Share your dilemmas and get honest opinions from other Mumsnetters.

To refuse to pay

135 replies

MamanOfThree · 07/06/2015 17:39

Went out with three colleagues of mine on Friday for an office do. I was driving.
As we were getting in the car colleague B managed to shut the door onto the hand of colleague A.
I sent a text to colleague A this am to check that her fingers were OK (she said it was fine on friday evening). Her answer was that yes her fingers are OK, no problem at all. However, two of her rings got badly damaged as well as the strap of her watch. She is asking ME to pay for the repair and to claim via the insurance of the car.

Now my issue is that
1- it's not me who closed the door on her and but colleague B. I was nowhere near them at the time (ie on the other side of the car) so really they should sort it between them.
2- This is not an issue with the car being dangerous etc... It was an accident due to bad timing/not being careful (s drunk?)
3- but if I do put a claim, then I am the one who will see the insurrance premium going up.

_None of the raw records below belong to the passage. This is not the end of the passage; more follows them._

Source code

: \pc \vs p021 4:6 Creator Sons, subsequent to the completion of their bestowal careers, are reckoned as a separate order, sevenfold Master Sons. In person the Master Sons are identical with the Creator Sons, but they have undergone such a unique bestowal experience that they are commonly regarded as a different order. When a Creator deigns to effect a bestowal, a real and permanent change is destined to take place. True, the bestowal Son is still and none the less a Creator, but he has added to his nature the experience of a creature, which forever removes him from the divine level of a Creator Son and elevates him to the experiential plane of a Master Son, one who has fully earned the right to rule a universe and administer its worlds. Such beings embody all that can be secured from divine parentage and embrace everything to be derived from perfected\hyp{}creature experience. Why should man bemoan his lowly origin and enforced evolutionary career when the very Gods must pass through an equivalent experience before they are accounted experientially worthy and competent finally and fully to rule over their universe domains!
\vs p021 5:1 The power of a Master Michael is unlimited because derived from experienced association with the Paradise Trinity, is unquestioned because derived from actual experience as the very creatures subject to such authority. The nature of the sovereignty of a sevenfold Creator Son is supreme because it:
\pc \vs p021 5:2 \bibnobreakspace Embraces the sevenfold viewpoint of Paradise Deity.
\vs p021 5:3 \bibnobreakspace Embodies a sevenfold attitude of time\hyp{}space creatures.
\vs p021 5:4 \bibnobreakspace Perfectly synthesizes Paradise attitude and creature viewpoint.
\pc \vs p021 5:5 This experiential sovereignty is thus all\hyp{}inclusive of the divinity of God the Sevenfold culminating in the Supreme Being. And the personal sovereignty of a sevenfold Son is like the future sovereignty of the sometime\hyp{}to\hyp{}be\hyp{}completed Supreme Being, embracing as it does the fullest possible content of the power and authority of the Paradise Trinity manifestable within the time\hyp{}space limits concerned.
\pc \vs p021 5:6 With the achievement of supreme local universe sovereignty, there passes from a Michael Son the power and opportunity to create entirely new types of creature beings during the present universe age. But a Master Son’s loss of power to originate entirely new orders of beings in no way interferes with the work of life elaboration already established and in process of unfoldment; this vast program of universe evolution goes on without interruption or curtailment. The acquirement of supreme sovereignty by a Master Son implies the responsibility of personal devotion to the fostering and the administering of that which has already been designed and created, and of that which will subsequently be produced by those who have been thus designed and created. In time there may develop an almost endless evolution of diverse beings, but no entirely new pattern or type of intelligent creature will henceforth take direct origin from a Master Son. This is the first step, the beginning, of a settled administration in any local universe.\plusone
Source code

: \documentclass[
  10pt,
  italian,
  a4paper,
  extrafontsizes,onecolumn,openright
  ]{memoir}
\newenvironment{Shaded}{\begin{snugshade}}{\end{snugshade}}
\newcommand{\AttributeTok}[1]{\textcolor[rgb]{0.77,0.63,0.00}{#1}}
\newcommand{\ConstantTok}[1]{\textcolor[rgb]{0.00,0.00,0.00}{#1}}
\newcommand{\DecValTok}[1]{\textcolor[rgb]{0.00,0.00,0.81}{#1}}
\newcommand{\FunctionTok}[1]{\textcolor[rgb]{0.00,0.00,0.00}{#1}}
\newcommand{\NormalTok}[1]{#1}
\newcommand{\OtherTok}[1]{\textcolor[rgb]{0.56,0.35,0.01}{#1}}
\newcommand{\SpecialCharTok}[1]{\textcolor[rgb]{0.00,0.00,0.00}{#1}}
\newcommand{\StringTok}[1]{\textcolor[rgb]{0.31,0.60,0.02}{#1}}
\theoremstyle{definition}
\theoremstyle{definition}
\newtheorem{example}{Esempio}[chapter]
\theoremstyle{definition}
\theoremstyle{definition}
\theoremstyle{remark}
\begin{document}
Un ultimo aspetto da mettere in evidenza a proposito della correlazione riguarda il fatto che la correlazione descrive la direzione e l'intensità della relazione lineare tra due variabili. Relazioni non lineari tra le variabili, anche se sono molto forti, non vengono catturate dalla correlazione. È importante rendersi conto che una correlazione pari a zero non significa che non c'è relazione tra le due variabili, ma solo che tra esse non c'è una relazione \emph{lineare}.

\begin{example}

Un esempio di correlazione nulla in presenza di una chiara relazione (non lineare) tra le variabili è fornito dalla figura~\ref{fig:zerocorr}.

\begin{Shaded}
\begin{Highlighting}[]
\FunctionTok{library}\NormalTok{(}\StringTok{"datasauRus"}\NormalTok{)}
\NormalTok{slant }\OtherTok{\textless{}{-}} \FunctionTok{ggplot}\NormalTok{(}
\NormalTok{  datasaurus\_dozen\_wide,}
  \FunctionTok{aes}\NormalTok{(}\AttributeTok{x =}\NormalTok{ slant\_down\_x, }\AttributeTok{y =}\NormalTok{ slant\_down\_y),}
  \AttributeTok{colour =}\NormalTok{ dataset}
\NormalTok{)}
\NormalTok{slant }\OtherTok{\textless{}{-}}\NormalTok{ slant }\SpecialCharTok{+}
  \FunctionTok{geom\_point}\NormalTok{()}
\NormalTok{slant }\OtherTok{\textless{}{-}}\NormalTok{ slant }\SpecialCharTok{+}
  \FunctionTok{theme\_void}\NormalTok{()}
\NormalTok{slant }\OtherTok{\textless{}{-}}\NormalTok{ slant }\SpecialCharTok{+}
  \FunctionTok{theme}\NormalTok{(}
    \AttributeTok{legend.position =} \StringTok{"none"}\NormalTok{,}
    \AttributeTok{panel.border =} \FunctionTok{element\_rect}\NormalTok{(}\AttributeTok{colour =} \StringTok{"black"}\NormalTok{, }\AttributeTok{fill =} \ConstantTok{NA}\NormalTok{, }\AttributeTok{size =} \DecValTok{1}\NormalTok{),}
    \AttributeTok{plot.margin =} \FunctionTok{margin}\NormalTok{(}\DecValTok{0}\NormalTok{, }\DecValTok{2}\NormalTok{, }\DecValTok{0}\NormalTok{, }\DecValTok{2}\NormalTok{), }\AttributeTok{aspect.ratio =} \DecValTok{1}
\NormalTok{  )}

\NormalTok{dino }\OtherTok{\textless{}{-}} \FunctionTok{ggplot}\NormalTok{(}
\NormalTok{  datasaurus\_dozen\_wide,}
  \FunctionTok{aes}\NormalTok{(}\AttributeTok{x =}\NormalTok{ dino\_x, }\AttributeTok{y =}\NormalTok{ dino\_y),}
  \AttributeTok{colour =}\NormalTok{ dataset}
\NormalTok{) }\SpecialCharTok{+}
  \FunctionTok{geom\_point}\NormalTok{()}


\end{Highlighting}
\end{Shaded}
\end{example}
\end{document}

So AIBU to say that no I'm not going to pay/claim through my insurance?

OP posts:
Moreisnnogedag · 07/06/2015 18:16

My new favourite response. You could pop it on your desk.

To refuse to pay
hibbledibble · 07/06/2015 18:19

I would be very surprised if your car insurance would cover this.

I would suggest she claim on her home insurance and think she was a cheeky mare

TheFairyCaravan · 07/06/2015 18:22

Surely if her hand would be injured in some way if it was shut in a door hard enough to damage her rings? Also, how on this earth can a watch strap and rings get damaged, there is about 6ins between mine!

Tell her to get bent and sort it out with colleague B!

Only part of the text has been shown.